Hacker News new | ask | show | jobs
by bheadmaster 1021 days ago
Runtime asserts and invariant checks in software can also help a lot with isolating bitflip errors. With a nice addition of also isolating effects of software bugs.
5 comments

I don't know if it is significant. Runtime checks tend to focus on small but critical part of the data, like size fields. It usually doesn't check bulk data, like decompressed image data, or code, and it also may not be effective if data is in cache. Furthermore, it will only detect errors, not correct them. Also the performance cost is, I think, much higher than the extra RAM chip. Good coding practice for critical path in software, but clearly, it doesn't substitute for dedicated hardware.

I have had defective RAM, and I got quite a bit of corruption before the first crashes, it is hardly noticeable when it is just a pixel changing color in a picture, but it is still something you don't want. ECC would have prevented that.
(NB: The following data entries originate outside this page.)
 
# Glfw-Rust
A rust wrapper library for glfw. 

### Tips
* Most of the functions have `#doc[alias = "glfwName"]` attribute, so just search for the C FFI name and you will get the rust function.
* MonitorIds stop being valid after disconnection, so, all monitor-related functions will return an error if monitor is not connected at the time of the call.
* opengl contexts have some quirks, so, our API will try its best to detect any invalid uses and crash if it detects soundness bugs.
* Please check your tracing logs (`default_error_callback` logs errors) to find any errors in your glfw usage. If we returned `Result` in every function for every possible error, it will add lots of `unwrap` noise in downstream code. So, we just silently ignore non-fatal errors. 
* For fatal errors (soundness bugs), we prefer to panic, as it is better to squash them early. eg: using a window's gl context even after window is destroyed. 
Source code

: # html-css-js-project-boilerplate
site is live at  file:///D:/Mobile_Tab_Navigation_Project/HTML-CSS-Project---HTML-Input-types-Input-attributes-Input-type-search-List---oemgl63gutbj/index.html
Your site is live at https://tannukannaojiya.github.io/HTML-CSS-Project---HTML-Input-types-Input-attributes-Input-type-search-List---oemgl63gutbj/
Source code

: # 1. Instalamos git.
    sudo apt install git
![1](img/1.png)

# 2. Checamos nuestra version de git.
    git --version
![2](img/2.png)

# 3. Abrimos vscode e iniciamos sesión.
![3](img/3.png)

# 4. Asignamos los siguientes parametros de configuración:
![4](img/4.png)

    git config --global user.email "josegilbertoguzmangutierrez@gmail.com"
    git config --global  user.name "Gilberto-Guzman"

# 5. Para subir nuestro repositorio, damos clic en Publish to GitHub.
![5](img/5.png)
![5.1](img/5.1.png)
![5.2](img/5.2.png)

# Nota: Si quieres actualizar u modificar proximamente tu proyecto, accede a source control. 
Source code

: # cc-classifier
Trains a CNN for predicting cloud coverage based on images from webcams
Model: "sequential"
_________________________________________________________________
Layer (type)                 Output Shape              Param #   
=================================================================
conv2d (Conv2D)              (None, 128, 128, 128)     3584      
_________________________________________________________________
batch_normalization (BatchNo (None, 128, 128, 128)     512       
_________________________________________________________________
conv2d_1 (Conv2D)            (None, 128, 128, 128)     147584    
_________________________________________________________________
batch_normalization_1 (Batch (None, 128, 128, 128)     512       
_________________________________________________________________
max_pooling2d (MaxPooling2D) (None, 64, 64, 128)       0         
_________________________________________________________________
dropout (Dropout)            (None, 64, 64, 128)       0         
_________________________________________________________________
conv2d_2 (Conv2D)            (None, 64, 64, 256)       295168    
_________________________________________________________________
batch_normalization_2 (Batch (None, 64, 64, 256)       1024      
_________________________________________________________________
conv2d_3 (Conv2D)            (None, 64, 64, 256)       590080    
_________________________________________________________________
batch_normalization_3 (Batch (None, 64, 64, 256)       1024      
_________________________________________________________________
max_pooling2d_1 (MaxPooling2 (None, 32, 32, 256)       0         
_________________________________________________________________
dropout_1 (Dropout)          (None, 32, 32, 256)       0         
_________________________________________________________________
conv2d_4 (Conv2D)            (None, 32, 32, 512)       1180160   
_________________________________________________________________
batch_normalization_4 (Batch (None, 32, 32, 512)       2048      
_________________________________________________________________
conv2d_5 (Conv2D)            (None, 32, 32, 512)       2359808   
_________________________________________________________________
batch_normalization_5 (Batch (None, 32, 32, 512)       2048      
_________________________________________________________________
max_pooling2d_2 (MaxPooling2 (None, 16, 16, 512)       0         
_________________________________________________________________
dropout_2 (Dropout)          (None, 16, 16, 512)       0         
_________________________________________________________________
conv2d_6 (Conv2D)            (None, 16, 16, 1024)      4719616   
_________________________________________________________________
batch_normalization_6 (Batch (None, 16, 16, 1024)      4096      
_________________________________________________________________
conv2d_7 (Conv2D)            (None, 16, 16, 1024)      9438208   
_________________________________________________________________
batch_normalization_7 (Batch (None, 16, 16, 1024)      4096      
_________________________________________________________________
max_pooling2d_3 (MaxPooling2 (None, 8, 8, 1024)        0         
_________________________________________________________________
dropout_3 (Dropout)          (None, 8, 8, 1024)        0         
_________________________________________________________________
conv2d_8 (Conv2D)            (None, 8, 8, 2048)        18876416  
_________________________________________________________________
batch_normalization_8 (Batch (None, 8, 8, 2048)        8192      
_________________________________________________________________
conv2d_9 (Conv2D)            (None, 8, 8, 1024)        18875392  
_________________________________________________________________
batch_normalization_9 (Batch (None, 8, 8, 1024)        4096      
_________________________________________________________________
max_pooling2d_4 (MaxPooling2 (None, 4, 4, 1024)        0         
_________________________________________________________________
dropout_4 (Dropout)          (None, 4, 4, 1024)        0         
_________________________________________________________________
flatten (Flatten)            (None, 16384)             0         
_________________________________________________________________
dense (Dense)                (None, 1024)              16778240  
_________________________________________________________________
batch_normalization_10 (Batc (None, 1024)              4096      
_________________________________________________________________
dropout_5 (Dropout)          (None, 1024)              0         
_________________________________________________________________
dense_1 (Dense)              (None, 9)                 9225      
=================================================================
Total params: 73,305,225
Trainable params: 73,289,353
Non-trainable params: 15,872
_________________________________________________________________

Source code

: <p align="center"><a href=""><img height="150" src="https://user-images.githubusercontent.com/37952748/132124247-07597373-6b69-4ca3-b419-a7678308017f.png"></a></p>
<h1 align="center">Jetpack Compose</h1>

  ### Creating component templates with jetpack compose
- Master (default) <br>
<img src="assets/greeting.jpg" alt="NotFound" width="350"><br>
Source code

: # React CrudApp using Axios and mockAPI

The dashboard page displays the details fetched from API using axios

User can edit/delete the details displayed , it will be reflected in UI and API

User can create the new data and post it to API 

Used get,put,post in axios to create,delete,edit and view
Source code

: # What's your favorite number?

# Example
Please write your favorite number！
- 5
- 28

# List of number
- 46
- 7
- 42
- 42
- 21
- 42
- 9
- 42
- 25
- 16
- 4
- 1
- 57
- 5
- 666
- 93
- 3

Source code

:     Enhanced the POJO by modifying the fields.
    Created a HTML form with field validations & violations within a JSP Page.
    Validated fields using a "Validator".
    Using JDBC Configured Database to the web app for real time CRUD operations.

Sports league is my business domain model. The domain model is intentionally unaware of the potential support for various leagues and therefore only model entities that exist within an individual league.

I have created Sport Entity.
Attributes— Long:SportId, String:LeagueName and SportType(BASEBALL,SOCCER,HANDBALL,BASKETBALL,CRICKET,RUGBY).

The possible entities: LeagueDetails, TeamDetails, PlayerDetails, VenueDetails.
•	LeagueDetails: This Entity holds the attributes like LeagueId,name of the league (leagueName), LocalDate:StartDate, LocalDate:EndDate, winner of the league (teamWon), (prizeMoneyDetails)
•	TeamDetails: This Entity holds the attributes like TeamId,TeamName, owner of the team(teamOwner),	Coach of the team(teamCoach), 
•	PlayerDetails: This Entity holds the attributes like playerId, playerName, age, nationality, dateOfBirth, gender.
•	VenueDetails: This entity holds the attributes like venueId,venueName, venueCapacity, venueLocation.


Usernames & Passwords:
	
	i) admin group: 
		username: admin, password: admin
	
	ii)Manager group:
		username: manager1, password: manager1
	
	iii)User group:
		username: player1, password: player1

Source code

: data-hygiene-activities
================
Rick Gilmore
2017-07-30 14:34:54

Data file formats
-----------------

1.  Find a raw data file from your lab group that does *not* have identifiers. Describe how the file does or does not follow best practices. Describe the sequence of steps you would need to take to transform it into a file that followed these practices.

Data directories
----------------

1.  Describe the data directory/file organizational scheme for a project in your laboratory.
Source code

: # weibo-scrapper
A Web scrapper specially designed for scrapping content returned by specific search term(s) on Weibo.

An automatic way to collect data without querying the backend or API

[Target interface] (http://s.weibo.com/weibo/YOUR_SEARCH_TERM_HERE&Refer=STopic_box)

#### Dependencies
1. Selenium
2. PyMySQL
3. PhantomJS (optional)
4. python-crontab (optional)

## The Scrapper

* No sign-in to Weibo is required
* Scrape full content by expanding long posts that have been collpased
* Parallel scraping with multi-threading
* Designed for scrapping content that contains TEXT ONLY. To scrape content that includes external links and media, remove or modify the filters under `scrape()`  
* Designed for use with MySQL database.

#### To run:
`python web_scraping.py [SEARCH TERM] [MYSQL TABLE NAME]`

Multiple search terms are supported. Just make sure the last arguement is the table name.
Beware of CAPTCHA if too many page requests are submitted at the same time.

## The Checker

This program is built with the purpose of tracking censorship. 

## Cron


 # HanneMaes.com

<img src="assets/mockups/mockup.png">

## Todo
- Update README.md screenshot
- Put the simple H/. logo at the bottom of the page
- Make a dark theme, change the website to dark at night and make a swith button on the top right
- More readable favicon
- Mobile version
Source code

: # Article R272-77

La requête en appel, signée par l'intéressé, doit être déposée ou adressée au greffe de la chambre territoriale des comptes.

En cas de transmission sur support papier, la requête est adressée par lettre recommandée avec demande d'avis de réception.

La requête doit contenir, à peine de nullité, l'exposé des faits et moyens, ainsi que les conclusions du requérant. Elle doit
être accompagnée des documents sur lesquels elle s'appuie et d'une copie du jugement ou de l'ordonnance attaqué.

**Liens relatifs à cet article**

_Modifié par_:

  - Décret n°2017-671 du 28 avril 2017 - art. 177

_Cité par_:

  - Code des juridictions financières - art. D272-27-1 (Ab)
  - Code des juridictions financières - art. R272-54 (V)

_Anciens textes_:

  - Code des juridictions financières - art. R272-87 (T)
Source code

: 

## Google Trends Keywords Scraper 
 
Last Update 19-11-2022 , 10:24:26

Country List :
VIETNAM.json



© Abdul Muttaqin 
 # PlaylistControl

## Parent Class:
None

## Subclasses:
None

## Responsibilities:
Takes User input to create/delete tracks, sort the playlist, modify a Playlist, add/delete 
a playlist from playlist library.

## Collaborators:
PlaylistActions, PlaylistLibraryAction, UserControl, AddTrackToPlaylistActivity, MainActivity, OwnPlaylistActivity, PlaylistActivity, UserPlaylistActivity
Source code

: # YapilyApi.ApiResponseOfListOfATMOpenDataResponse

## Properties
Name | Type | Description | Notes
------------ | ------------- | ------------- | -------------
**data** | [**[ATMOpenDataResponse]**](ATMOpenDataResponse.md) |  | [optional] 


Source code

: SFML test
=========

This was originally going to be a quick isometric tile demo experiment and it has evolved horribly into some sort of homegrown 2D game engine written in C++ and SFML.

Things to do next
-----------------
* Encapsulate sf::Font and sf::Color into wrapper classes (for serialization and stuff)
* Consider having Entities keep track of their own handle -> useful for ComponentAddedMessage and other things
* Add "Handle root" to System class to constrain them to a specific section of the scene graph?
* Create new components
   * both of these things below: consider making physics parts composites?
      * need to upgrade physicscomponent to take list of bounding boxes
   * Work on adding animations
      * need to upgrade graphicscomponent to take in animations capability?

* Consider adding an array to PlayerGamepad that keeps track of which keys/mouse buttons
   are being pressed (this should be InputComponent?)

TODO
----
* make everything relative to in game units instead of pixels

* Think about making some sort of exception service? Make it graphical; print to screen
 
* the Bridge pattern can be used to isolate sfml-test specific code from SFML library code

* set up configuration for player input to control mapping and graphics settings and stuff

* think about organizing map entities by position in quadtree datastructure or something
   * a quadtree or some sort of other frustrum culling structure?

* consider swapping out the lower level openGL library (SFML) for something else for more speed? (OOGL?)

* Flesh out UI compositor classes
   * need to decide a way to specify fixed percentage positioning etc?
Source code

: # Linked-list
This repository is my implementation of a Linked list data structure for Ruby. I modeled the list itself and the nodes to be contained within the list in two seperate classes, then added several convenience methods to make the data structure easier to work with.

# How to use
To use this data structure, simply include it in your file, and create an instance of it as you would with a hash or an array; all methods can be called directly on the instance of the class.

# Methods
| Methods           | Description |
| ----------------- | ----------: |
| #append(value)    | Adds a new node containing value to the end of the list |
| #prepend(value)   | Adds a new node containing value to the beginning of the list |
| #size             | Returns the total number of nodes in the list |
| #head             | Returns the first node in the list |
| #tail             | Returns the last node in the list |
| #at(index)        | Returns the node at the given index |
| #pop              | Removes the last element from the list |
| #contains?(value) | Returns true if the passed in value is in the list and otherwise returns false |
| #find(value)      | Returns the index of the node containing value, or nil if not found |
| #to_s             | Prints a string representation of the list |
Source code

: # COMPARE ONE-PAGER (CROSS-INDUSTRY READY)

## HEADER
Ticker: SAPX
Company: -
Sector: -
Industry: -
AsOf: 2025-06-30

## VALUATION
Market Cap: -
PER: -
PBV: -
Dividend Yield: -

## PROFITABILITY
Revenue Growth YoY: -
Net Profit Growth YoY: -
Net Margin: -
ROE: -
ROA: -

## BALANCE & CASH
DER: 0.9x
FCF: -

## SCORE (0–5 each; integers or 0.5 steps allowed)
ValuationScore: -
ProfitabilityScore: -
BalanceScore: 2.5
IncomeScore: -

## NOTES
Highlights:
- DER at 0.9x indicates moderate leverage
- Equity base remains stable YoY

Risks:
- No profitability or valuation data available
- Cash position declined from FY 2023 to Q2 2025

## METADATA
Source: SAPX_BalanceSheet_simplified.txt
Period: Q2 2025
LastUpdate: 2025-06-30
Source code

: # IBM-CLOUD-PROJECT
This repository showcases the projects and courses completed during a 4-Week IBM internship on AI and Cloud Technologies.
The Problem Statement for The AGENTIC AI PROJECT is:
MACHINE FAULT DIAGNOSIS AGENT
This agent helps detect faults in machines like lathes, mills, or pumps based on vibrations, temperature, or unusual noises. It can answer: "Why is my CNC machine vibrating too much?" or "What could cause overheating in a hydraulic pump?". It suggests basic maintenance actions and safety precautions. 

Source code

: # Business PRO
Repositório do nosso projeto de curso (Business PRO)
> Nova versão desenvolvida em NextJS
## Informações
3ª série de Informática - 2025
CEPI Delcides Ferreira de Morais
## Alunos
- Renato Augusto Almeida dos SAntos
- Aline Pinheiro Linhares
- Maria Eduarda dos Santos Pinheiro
I know there is software resistant on random bitflips, like for satellites exposed to cosmic rays, but it is a highly specialized field. It is also a field where they use special chips, typically with coarser (and therefore less efficient) dies that are more resistant to radiation. You leave a lot on the table for that.

ECC is better handled in hardware: most of the time it won’t happen, and the hardware can more easily interrupt the processor so the kernel can correct the problem or signal a fault if it’s not a correctable corruption.
Those only help isolate somewhat predictable errors. Which is rare for what ECC is designed to protect against.

If it’s a random, once in several billion reads/writes issue, it can just stop/identify the bad data from further propagating. Sometimes. That data is still lost.

ECC does forward error correction, which is extremely rare for the type of data protection you’re talking about. and if the data is corrupted in RAM (say when initially loaded/read) before the software can apply FEC, there is nothing the software can do.

I thought that the current wave of compiler correctness checking, zero-cost abstractions, JIT compilers and speculative processor behaviour were all about removing those "unnecessary" runtime asserts and invariant checks to get better performance.
Assuming the compiler doesn't optimize them out.